Activity | Every line from the one bearing "the selected worker.</span></span>" through the last line of the entries should be printed exactly, with no other output.

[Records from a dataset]
--
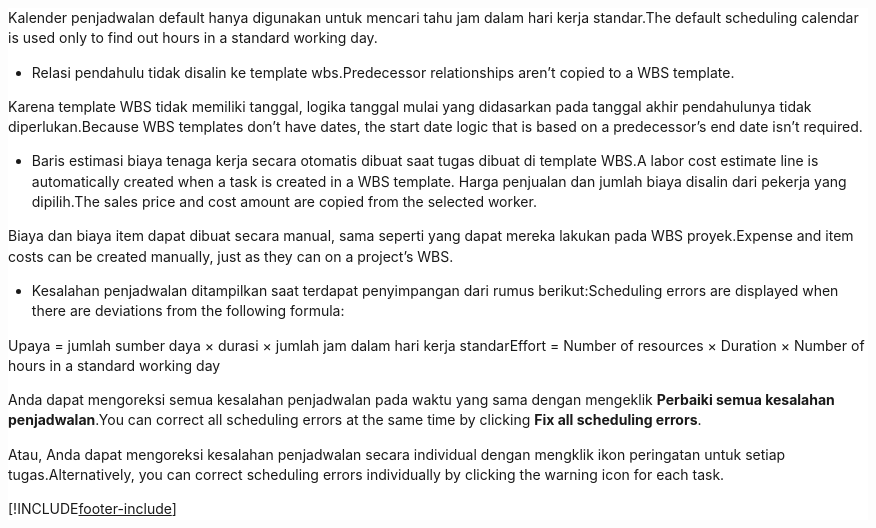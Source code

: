 <span data-ttu-id="87cd4-362">Kalender penjadwalan default hanya digunakan untuk mencari tahu jam dalam hari kerja standar.</span><span class="sxs-lookup"><span data-stu-id="87cd4-362">The default scheduling calendar is used only to find out hours in a standard working day.</span></span>

-   <span data-ttu-id="87cd4-363">Relasi pendahulu tidak disalin ke template wbs.</span><span class="sxs-lookup"><span data-stu-id="87cd4-363">Predecessor relationships aren’t copied to a WBS template.</span></span>

<span data-ttu-id="87cd4-364">Karena template WBS tidak memiliki tanggal, logika tanggal mulai yang didasarkan pada tanggal akhir pendahulunya tidak diperlukan.</span><span class="sxs-lookup"><span data-stu-id="87cd4-364">Because WBS templates don’t have dates, the start date logic that is based on a predecessor’s end date isn’t required.</span></span>

-   <span data-ttu-id="87cd4-365">Baris estimasi biaya tenaga kerja secara otomatis dibuat saat tugas dibuat di template WBS.</span><span class="sxs-lookup"><span data-stu-id="87cd4-365">A labor cost estimate line is automatically created when a task is created in a WBS template.</span></span> <span data-ttu-id="87cd4-366">Harga penjualan dan jumlah biaya disalin dari pekerja yang dipilih.</span><span class="sxs-lookup"><span data-stu-id="87cd4-366">The sales price and cost amount are copied from the selected worker.</span></span>

<span data-ttu-id="87cd4-367">Biaya dan biaya item dapat dibuat secara manual, sama seperti yang dapat mereka lakukan pada WBS proyek.</span><span class="sxs-lookup"><span data-stu-id="87cd4-367">Expense and item costs can be created manually, just as they can on a project’s WBS.</span></span>

-   <span data-ttu-id="87cd4-368">Kesalahan penjadwalan ditampilkan saat terdapat penyimpangan dari rumus berikut:</span><span class="sxs-lookup"><span data-stu-id="87cd4-368">Scheduling errors are displayed when there are deviations from the following formula:</span></span>

<span data-ttu-id="87cd4-369">Upaya = jumlah sumber daya × durasi × jumlah jam dalam hari kerja standar</span><span class="sxs-lookup"><span data-stu-id="87cd4-369">Effort = Number of resources × Duration × Number of hours in a standard working day</span></span> 

<span data-ttu-id="87cd4-370">Anda dapat mengoreksi semua kesalahan penjadwalan pada waktu yang sama dengan mengeklik **Perbaiki semua kesalahan penjadwalan**.</span><span class="sxs-lookup"><span data-stu-id="87cd4-370">You can correct all scheduling errors at the same time by clicking **Fix all scheduling errors**.</span></span> 

<span data-ttu-id="87cd4-371">Atau, Anda dapat mengoreksi kesalahan penjadwalan secara individual dengan mengklik ikon peringatan untuk setiap tugas.</span><span class="sxs-lookup"><span data-stu-id="87cd4-371">Alternatively, you can correct scheduling errors individually by clicking the warning icon for each task.</span></span>





[!INCLUDE[footer-include](../includes/footer-banner.md)]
--
Response area |
-   <span data-ttu-id="87cd4-365">Baris estimasi biaya tenaga kerja secara otomatis dibuat saat tugas dibuat di template WBS.</span><span class="sxs-lookup"><span data-stu-id="87cd4-365">A labor cost estimate line is automatically created when a task is created in a WBS template.</span></span> <span data-ttu-id="87cd4-366">Harga penjualan dan jumlah biaya disalin dari pekerja yang dipilih.</span><span class="sxs-lookup"><span data-stu-id="87cd4-366">The sales price and cost amount are copied from the selected worker.</span></span>

<span data-ttu-id="87cd4-367">Biaya dan biaya item dapat dibuat secara manual, sama seperti yang dapat mereka lakukan pada WBS proyek.</span><span class="sxs-lookup"><span data-stu-id="87cd4-367">Expense and item costs can be created manually, just as they can on a project’s WBS.</span></span>

-   <span data-ttu-id="87cd4-368">Kesalahan penjadwalan ditampilkan saat terdapat penyimpangan dari rumus berikut:</span><span class="sxs-lookup"><span data-stu-id="87cd4-368">Scheduling errors are displayed when there are deviations from the following formula:</span></span>

<span data-ttu-id="87cd4-369">Upaya = jumlah sumber daya × durasi × jumlah jam dalam hari kerja standar</span><span class="sxs-lookup"><span data-stu-id="87cd4-369">Effort = Number of resources × Duration × Number of hours in a standard working day</span></span> 

<span data-ttu-id="87cd4-370">Anda dapat mengoreksi semua kesalahan penjadwalan pada waktu yang sama dengan mengeklik **Perbaiki semua kesalahan penjadwalan**.</span><span class="sxs-lookup"><span data-stu-id="87cd4-370">You can correct all scheduling errors at the same time by clicking **Fix all scheduling errors**.</span></span> 

<span data-ttu-id="87cd4-371">Atau, Anda dapat mengoreksi kesalahan penjadwalan secara individual dengan mengklik ikon peringatan untuk setiap tugas.</span><span class="sxs-lookup"><span data-stu-id="87cd4-371">Alternatively, you can correct scheduling errors individually by clicking the warning icon for each task.</span></span>





[!INCLUDE[footer-include](../includes/footer-banner.md)]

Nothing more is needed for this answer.